Maurer wollte nicht mit de l’Horizon reden
De l’Horizon bezeichnet sich als nonbinär. In der NZZ schrieb die Autorenperson, sie sei durch die Aussage des Bundesrats verletzt worden. Denn später, während derselben Pressekonferenz, sprach Maurer nachdenklich über die drohende Spaltung der Gesellschaft. «Die Sorge, die ich habe, ist, dass wir den Minoritäten genügend Rückhalt geben, den regionalen und gesellschaftlichen Minoritäten.» Im Essay fragte de l’Horizon den SVP-Magistraten: «Sind wir, die weder Mann noch Frau sind, wir ‹Es›, wir trans* und nonbinären Menschen, sind wir also keine Minderheit für Sie?» Und warf ihm vor: «Sie haben mir mein Menschsein abgesprochen.»

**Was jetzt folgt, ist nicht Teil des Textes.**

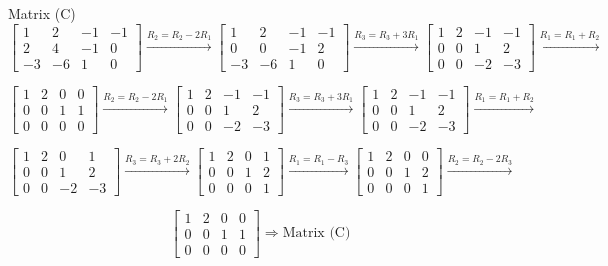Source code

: \documentclass[letter,11pt]{article}
\begin{document}
\begin{tcolorbox}[boxrule=1mm, width=(.9\linewidth),before=\hfill,after=\hfill, adjusted title={Problem 2 Solution}]
Matrix (C)
\tcblower
$$\begin{bmatrix}
1 & 2 & -1 & -1 \\
2 & 4 & -1 & 0 \\
-3 & -6 & 1 & 0
\end{bmatrix} \xrightarrow{R_2 = R_2 - 2R_1}
\begin{bmatrix}
1 & 2 & -1 & -1 \\
0 & 0 & -1 & 2 \\
-3 & -6 & 1 & 0
\end{bmatrix}\xrightarrow{R_3 = R_3 +3R_1}
\begin{bmatrix}
1 & 2 & -1 & -1 \\
0 & 0 & 1 & 2 \\
0 & 0 & -2 & -3
\end{bmatrix}\xrightarrow{R_1 = R_1 +R_2}$$

$$\begin{bmatrix}
1 & 2 & 0 & 0 \\
0 & 0 & 1 & 1 \\
0 & 0 & 0 & 0
\end{bmatrix} \xrightarrow{R_2 = R_2 - 2R_1}
\begin{bmatrix}
1 & 2 & -1 & -1 \\
0 & 0 & 1 & 2 \\
0 & 0 & -2 & -3
\end{bmatrix}\xrightarrow{R_3 = R_3 +3R_1}
\begin{bmatrix}
1 & 2 & -1 & -1 \\
0 & 0 & 1 & 2 \\
0 & 0 & -2 & -3
\end{bmatrix}\xrightarrow{R_1 = R_1 +R_2}$$

$$\begin{bmatrix}
1 & 2 & 0 & 1 \\
0 & 0 & 1 & 2 \\
0 & 0 & -2 & -3
\end{bmatrix}\xrightarrow{R_3 = R_3 +2R_2}
\begin{bmatrix}
1 & 2 & 0 & 1 \\
0 & 0 & 1 & 2 \\
0 & 0 & 0 & 1
\end{bmatrix}\xrightarrow{R_1 = R_1 -R_3}
\begin{bmatrix}
1 & 2 & 0 & 0 \\
0 & 0 & 1 & 2 \\
0 & 0 & 0 & 1
\end{bmatrix}\xrightarrow{R_2 = R_2 -2R_3}$$

$$\begin{bmatrix}
1 & 2 & 0 & 0 \\
0 & 0 & 1 & 1 \\
0 & 0 & 0 & 0
\end{bmatrix} \Longrightarrow \text{Matrix (C)}$$

\end{tcolorbox}
\end{document}

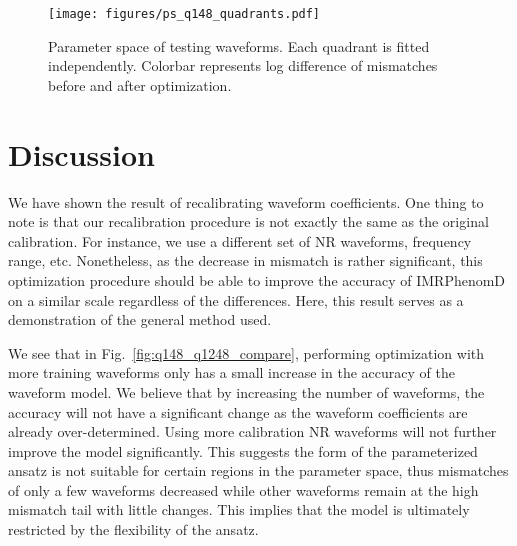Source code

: \documentclass[twocolumn]{aastex631}
\begin{document}
\begin{figure}[t]
	\centering
	\texttt{[image: figures/ps\_q148\_quadrants.pdf]}
	\caption{Parameter space of testing waveforms. Each quadrant is fitted independently. Colorbar represents log difference of mismatches before and after optimization.}
	\label{fig:ps_q148_quadrant}
\end{figure}

\section{Discussion} \label{sec:discussion}


We have shown the result of recalibrating waveform coefficients. One thing to note is that our recalibration procedure is not exactly the same as the original calibration. For instance, we use a different set of NR waveforms, frequency range, etc. Nonetheless, as the decrease in mismatch is rather significant, this optimization procedure should be able to improve the accuracy of IMRPhenomD on a similar scale regardless of the differences. Here, this result serves as a demonstration of the general method used.  

We see that in Fig.~\ref{fig:q148_q1248_compare}, performing optimization with more training waveforms only has a small increase in the accuracy of the waveform model. We believe that by increasing the number of waveforms, the accuracy will not have a significant change as the waveform coefficients are already over-determined. Using more calibration NR waveforms will not further improve the model significantly. This suggests the form of the parameterized ansatz is not suitable for certain regions in the parameter space, thus mismatches of only a few waveforms decreased while other waveforms remain at the high mismatch tail with little changes. This implies that the model is ultimately restricted by the flexibility of the ansatz. 
\end{document}
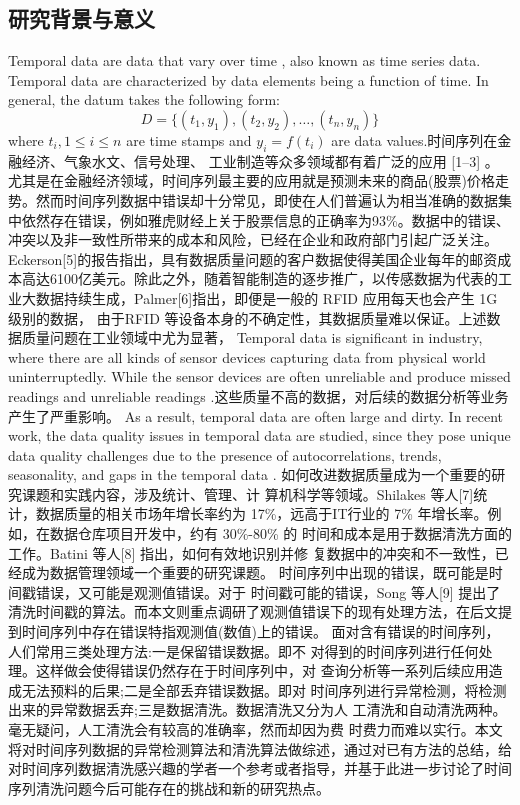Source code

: \documentclass{article}
\begin{document}
\subsection{研究背景与意义}
Temporal data are data that vary over time \cite{DBLP:journals/tkde/JensenS99}, also known as time series data.
Temporal data are characterized by data elements being a function of time. In general, the datum takes the following form:
$$D=\{(t_1, y_1), (t_2, y_2), \dots, (t_n, y_n)\}$$
where $t_i, 1 \leq i \leq n$ are time stamps and $y_i = f(t_i)$ are data values.时间序列在金融经济、气象水文、信号处理、 工业制造等众多领域都有着广泛的应用 [1–3] 。尤其是在金融经济领域，时间序列最主要的应用就是预测未来的商品(股票)价格走势。然而时间序列数据中错误却十分常见，即使在人们普遍认为相当准确的数据集中依然存在错误，例如雅虎财经上关于股票信息的正确率为93\%。数据中的错误、冲突以及非一致性所带来的成本和风险，已经在企业和政府部门引起广泛关注。Eckerson[5]的报告指出，具有数据质量问题的客户数据使得美国企业每年的邮资成本高达6100亿美元。除此之外，随着智能制造的逐步推广，以传感数据为代表的工业大数据持续生成，Palmer[6]指出，即便是一般的 RFID 应用每天也会产生 1G 级别的数据， 由于RFID 等设备本身的不确定性，其数据质量难以保证。上述数据质量问题在工业领域中尤为显著，
Temporal data is significant in industry, where there are all kinds of sensor devices capturing data from physical world uninterruptedly.
While the sensor devices are often unreliable and produce missed readings and unreliable readings \cite{DBLP:conf/pervasive/JefferyAFHW06}.这些质量不高的数据，对后续的数据分析等业务产生了严重影响。
As a result, temporal data are often large and dirty.
In recent work, the data quality issues in temporal data are studied, 
since they pose unique data quality challenges due to the presence of autocorrelations, trends, seasonality, and gaps in the temporal data \cite{DBLP:journals/debu/DasuDS16}.
如何改进数据质量成为一个重要的研究课题和实践内容，涉及统计、管理、计 算机科学等领域。Shilakes 等人[7]统计，数据质量的相关市场年增长率约为 17\%，远高于IT行业的 7\% 年增长率。例如，在数据仓库项目开发中，约有 30\%-80\% 的 时间和成本是用于数据清洗方面的工作。Batini 等人[8] 指出，如何有效地识别并修 复数据中的冲突和不一致性，已经成为数据管理领域一个重要的研究课题。 
时间序列中出现的错误，既可能是时间戳错误，又可能是观测值错误。对于 时间戳可能的错误，Song 等人[9] 提出了清洗时间戳的算法。而本文则重点调研了观测值错误下的现有处理方法，在后文提到时间序列中存在错误特指观测值(数值)上的错误。 
面对含有错误的时间序列，人们常用三类处理方法:一是保留错误数据。即不 对得到的时间序列进行任何处理。这样做会使得错误仍然存在于时间序列中，对 查询分析等一系列后续应用造成无法预料的后果;二是全部丢弃错误数据。即对 时间序列进行异常检测，将检测出来的异常数据丢弃;三是数据清洗。数据清洗又分为人 工清洗和自动清洗两种。毫无疑问，人工清洗会有较高的准确率，然而却因为费 时费力而难以实行。本文将对时间序列数据的异常检测算法和清洗算法做综述，通过对已有方法的总结，给对时间序列数据清洗感兴趣的学者一个参考或者指导，并基于此进一步讨论了时间序列清洗问题今后可能存在的挑战和新的研究热点。
\end{document}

De l’Horizon lud Maurer dazu ein, zusammen ein Bier zu trinken. Sein Sprecher richtete via NZZ aus, der Bundesrat habe kein Interesse an einem Gespräch und wolle auch nicht in schriftlicher Form antworten: «Ihr Angebot zur Replik und das Gesprächsangebot nehmen wir so zur Kenntnis und danken für Ihr Verständnis, dass wir nicht darauf eingehen.»